▸ **Exercise instructions**
In the listing below, find the line that contains "- Includes patterns" and the line that contains "- Entity is". Quote both and every line between them, exactly, and nothing more.

▸ **Data shown**
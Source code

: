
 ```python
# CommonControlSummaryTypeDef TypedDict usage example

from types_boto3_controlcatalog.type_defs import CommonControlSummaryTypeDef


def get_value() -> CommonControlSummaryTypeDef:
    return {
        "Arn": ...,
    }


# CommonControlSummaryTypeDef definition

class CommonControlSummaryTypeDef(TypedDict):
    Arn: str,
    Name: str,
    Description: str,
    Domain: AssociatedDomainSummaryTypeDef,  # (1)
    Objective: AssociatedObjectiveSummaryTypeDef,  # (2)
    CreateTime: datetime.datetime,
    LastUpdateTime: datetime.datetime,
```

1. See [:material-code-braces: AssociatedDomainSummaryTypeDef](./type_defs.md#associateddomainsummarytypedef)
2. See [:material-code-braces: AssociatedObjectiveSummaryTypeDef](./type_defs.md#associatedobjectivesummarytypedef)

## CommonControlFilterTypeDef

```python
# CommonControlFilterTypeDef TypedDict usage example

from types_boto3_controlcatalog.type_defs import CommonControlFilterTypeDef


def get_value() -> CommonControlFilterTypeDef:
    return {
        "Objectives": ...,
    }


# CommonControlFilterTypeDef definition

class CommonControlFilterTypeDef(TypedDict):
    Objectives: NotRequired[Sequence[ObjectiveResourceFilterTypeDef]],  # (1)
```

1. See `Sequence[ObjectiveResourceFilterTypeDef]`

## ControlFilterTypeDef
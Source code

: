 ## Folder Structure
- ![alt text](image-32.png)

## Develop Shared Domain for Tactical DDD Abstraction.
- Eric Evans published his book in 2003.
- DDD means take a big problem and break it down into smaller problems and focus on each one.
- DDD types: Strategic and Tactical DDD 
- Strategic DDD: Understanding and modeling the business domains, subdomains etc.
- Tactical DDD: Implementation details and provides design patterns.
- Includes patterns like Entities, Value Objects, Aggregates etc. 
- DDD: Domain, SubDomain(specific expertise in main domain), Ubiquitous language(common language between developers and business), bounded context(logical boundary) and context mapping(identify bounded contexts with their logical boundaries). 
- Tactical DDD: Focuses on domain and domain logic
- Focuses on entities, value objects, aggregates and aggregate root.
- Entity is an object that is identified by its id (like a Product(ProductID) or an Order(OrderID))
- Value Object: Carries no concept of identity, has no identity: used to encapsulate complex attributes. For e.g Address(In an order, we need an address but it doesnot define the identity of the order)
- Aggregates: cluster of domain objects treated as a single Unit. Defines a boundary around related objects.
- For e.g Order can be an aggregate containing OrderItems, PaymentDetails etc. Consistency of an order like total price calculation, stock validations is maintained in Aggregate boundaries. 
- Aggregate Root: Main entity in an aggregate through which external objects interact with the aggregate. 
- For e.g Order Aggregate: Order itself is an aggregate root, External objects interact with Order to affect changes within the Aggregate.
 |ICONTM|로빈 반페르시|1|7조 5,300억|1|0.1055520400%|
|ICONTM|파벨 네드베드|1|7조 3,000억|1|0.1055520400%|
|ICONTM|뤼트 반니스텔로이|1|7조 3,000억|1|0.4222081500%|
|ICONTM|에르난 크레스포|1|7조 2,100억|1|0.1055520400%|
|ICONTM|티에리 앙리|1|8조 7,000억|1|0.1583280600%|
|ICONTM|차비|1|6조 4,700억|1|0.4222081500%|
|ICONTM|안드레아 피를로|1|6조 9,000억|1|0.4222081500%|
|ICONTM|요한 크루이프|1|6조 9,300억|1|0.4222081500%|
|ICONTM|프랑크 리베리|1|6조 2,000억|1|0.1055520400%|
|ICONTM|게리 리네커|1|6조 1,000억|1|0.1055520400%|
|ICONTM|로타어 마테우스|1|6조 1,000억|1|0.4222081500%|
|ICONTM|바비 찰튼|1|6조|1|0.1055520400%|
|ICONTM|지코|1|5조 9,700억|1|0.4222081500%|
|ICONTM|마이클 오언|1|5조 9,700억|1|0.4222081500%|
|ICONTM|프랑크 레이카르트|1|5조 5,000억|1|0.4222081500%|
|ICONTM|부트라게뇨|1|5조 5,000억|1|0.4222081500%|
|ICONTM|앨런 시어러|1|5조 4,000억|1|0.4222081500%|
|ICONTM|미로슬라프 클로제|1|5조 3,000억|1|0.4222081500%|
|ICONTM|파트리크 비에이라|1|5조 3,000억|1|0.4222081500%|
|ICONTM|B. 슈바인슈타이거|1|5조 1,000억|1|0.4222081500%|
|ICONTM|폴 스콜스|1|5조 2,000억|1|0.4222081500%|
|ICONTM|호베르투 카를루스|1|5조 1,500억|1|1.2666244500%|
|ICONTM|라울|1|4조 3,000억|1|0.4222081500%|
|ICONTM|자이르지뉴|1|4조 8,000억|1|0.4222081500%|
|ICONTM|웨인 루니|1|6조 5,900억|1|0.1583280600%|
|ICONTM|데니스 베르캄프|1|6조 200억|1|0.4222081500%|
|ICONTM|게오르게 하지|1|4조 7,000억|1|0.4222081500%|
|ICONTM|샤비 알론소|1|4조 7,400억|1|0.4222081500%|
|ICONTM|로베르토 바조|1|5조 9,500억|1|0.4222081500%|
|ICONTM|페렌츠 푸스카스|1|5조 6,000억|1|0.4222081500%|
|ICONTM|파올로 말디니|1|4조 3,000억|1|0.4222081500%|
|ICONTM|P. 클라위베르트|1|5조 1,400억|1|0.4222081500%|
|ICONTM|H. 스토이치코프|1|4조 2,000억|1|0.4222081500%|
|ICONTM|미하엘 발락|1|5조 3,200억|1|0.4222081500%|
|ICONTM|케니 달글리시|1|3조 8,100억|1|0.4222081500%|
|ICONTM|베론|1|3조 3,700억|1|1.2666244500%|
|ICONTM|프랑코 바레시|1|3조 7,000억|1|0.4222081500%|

▸ **Worked solution**
- Includes patterns like Entities, Value Objects, Aggregates etc. 
- DDD: Domain, SubDomain(specific expertise in main domain), Ubiquitous language(common language between developers and business), bounded context(logical boundary) and context mapping(identify bounded contexts with their logical boundaries). 
- Tactical DDD: Focuses on domain and domain logic
- Focuses on entities, value objects, aggregates and aggregate root.
- Entity is an object that is identified by its id (like a Product(ProductID) or an Order(OrderID))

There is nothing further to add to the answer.